(Collected data)
================================
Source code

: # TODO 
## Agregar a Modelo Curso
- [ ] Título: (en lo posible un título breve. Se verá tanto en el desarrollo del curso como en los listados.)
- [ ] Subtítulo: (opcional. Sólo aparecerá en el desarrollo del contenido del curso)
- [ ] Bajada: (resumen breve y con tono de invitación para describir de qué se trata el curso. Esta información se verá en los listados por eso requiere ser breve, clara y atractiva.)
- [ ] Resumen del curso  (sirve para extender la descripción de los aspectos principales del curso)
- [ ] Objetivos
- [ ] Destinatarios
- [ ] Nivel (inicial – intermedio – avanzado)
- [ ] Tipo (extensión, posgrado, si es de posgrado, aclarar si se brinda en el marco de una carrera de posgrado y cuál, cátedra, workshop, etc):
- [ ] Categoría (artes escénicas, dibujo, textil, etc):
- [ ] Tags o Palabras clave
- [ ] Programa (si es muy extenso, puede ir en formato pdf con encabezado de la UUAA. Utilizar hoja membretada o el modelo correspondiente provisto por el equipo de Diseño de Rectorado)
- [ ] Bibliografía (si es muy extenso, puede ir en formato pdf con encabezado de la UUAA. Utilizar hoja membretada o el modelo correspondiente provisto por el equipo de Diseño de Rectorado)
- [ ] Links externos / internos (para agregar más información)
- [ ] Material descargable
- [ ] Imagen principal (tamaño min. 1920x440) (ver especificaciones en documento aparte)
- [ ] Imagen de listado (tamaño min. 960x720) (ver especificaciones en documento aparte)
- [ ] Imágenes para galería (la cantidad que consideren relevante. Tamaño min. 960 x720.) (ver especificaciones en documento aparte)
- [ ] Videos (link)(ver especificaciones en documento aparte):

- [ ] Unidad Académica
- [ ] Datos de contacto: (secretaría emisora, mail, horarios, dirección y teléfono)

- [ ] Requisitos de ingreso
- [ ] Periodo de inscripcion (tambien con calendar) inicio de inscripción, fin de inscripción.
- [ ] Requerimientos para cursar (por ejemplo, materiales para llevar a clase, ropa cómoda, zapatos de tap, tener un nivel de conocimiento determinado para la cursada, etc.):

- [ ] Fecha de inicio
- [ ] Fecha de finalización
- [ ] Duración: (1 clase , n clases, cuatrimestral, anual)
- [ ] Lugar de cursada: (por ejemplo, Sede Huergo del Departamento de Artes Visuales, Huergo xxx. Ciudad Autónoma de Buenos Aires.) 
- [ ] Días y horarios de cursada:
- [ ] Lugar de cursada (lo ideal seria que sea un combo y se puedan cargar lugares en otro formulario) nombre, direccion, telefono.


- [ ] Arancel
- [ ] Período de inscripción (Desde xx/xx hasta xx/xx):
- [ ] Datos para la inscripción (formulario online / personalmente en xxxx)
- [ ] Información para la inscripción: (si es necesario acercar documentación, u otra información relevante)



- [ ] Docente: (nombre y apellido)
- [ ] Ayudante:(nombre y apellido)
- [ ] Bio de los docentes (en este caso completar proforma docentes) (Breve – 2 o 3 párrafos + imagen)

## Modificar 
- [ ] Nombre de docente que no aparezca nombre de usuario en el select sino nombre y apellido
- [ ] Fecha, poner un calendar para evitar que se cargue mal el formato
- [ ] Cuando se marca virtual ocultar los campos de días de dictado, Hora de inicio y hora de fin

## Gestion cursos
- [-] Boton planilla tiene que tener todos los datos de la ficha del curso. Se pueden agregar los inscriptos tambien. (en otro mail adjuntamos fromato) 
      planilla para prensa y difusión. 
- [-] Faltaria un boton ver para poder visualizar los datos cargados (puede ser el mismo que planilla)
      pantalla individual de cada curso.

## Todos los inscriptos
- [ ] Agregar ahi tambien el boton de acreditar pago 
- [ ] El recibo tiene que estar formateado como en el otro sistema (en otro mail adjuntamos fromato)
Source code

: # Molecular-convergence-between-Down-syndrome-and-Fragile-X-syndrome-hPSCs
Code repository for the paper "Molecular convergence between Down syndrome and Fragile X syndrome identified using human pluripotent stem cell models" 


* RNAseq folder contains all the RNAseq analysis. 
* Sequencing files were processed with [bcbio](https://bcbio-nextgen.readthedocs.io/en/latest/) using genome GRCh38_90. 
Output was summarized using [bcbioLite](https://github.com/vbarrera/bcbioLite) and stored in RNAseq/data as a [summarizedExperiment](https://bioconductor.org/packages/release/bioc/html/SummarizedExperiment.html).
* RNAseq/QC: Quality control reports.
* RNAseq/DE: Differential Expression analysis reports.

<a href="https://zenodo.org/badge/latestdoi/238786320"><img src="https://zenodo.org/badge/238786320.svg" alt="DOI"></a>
================================
* [What is expected]: Copy out all the records exactly.

* [Exercise output]:
Source code

: # TODO 
## Agregar a Modelo Curso
- [ ] Título: (en lo posible un título breve. Se verá tanto en el desarrollo del curso como en los listados.)
- [ ] Subtítulo: (opcional. Sólo aparecerá en el desarrollo del contenido del curso)
- [ ] Bajada: (resumen breve y con tono de invitación para describir de qué se trata el curso. Esta información se verá en los listados por eso requiere ser breve, clara y atractiva.)
- [ ] Resumen del curso  (sirve para extender la descripción de los aspectos principales del curso)
- [ ] Objetivos
- [ ] Destinatarios
- [ ] Nivel (inicial – intermedio – avanzado)
- [ ] Tipo (extensión, posgrado, si es de posgrado, aclarar si se brinda en el marco de una carrera de posgrado y cuál, cátedra, workshop, etc):
- [ ] Categoría (artes escénicas, dibujo, textil, etc):
- [ ] Tags o Palabras clave
- [ ] Programa (si es muy extenso, puede ir en formato pdf con encabezado de la UUAA. Utilizar hoja membretada o el modelo correspondiente provisto por el equipo de Diseño de Rectorado)
- [ ] Bibliografía (si es muy extenso, puede ir en formato pdf con encabezado de la UUAA. Utilizar hoja membretada o el modelo correspondiente provisto por el equipo de Diseño de Rectorado)
- [ ] Links externos / internos (para agregar más información)
- [ ] Material descargable
- [ ] Imagen principal (tamaño min. 1920x440) (ver especificaciones en documento aparte)
- [ ] Imagen de listado (tamaño min. 960x720) (ver especificaciones en documento aparte)
- [ ] Imágenes para galería (la cantidad que consideren relevante. Tamaño min. 960 x720.) (ver especificaciones en documento aparte)
- [ ] Videos (link)(ver especificaciones en documento aparte):

- [ ] Unidad Académica
- [ ] Datos de contacto: (secretaría emisora, mail, horarios, dirección y teléfono)

- [ ] Requisitos de ingreso
- [ ] Periodo de inscripcion (tambien con calendar) inicio de inscripción, fin de inscripción.
- [ ] Requerimientos para cursar (por ejemplo, materiales para llevar a clase, ropa cómoda, zapatos de tap, tener un nivel de conocimiento determinado para la cursada, etc.):

- [ ] Fecha de inicio
- [ ] Fecha de finalización
- [ ] Duración: (1 clase , n clases, cuatrimestral, anual)
- [ ] Lugar de cursada: (por ejemplo, Sede Huergo del Departamento de Artes Visuales, Huergo xxx. Ciudad Autónoma de Buenos Aires.) 
- [ ] Días y horarios de cursada:
- [ ] Lugar de cursada (lo ideal seria que sea un combo y se puedan cargar lugares en otro formulario) nombre, direccion, telefono.


- [ ] Arancel
- [ ] Período de inscripción (Desde xx/xx hasta xx/xx):
- [ ] Datos para la inscripción (formulario online / personalmente en xxxx)
- [ ] Información para la inscripción: (si es necesario acercar documentación, u otra información relevante)



- [ ] Docente: (nombre y apellido)
- [ ] Ayudante:(nombre y apellido)
- [ ] Bio de los docentes (en este caso completar proforma docentes) (Breve – 2 o 3 párrafos + imagen)

## Modificar 
- [ ] Nombre de docente que no aparezca nombre de usuario en el select sino nombre y apellido
- [ ] Fecha, poner un calendar para evitar que se cargue mal el formato
- [ ] Cuando se marca virtual ocultar los campos de días de dictado, Hora de inicio y hora de fin

## Gestion cursos
- [-] Boton planilla tiene que tener todos los datos de la ficha del curso. Se pueden agregar los inscriptos tambien. (en otro mail adjuntamos fromato) 
      planilla para prensa y difusión. 
- [-] Faltaria un boton ver para poder visualizar los datos cargados (puede ser el mismo que planilla)
      pantalla individual de cada curso.

## Todos los inscriptos
- [ ] Agregar ahi tambien el boton de acreditar pago 
- [ ] El recibo tiene que estar formateado como en el otro sistema (en otro mail adjuntamos fromato)
Source code

: # Molecular-convergence-between-Down-syndrome-and-Fragile-X-syndrome-hPSCs
Code repository for the paper "Molecular convergence between Down syndrome and Fragile X syndrome identified using human pluripotent stem cell models" 


* RNAseq folder contains all the RNAseq analysis. 
* Sequencing files were processed with [bcbio](https://bcbio-nextgen.readthedocs.io/en/latest/) using genome GRCh38_90. 
Output was summarized using [bcbioLite](https://github.com/vbarrera/bcbioLite) and stored in RNAseq/data as a [summarizedExperiment](https://bioconductor.org/packages/release/bioc/html/SummarizedExperiment.html).
* RNAseq/QC: Quality control reports.
* RNAseq/DE: Differential Expression analysis reports.

<a href="https://zenodo.org/badge/latestdoi/238786320"><img src="https://zenodo.org/badge/238786320.svg" alt="DOI"></a>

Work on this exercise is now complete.